(Records from a collection)
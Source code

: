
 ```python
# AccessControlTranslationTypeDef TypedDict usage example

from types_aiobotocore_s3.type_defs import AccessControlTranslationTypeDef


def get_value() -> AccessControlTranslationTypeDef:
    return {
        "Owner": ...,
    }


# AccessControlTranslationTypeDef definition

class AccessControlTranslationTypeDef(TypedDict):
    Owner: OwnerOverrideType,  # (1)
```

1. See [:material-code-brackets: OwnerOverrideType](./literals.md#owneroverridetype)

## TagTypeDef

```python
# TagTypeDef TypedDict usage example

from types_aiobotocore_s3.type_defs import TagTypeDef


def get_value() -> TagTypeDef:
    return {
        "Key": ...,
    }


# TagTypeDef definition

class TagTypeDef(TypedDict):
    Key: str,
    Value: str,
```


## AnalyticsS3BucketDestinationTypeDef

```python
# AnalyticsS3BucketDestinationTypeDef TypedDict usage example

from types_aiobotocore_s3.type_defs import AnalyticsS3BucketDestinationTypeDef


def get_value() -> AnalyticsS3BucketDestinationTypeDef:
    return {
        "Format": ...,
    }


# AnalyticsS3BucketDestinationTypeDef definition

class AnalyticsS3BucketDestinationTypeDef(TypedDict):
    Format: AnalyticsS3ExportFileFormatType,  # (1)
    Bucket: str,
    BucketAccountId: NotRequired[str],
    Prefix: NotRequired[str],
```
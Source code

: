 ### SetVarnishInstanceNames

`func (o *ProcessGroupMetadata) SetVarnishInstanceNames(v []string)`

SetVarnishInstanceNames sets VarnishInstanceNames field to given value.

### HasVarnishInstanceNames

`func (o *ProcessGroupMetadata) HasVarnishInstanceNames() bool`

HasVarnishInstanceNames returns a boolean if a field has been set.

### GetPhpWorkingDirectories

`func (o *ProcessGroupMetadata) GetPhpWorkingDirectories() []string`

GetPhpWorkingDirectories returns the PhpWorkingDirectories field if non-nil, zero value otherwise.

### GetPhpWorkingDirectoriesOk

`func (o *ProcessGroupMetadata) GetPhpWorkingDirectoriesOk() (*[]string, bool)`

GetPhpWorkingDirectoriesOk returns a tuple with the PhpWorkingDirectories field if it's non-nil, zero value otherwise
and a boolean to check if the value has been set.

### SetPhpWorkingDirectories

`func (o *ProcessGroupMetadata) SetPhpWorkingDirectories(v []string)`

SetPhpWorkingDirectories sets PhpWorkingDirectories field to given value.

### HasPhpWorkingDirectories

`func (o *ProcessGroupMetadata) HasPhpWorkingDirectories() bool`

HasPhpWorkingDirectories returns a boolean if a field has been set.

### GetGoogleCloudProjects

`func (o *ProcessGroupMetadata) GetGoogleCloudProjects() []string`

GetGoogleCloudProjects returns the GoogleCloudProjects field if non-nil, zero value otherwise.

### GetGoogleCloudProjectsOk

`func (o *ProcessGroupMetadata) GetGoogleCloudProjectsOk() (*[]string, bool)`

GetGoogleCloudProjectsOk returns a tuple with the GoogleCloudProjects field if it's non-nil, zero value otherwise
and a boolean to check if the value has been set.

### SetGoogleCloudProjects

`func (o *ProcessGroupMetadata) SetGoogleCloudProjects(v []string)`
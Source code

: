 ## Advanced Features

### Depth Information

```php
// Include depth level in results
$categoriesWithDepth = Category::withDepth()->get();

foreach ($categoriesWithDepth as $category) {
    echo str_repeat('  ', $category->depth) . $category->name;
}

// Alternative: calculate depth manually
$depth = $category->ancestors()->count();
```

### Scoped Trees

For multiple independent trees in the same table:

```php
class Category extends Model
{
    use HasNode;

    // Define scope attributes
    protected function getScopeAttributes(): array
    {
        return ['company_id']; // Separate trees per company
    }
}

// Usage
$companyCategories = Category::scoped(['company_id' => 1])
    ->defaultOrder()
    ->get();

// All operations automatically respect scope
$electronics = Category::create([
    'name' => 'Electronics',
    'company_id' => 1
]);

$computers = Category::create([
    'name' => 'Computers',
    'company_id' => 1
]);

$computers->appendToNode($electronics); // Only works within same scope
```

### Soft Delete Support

■ WHAT THE TASK ASKS ■
Where a line in the entries holds the word "import", copy that line.

■ TASK OUTPUT ■
from types_aiobotocore_s3.type_defs import AccessControlTranslationTypeDef
from types_aiobotocore_s3.type_defs import TagTypeDef
from types_aiobotocore_s3.type_defs import AnalyticsS3BucketDestinationTypeDef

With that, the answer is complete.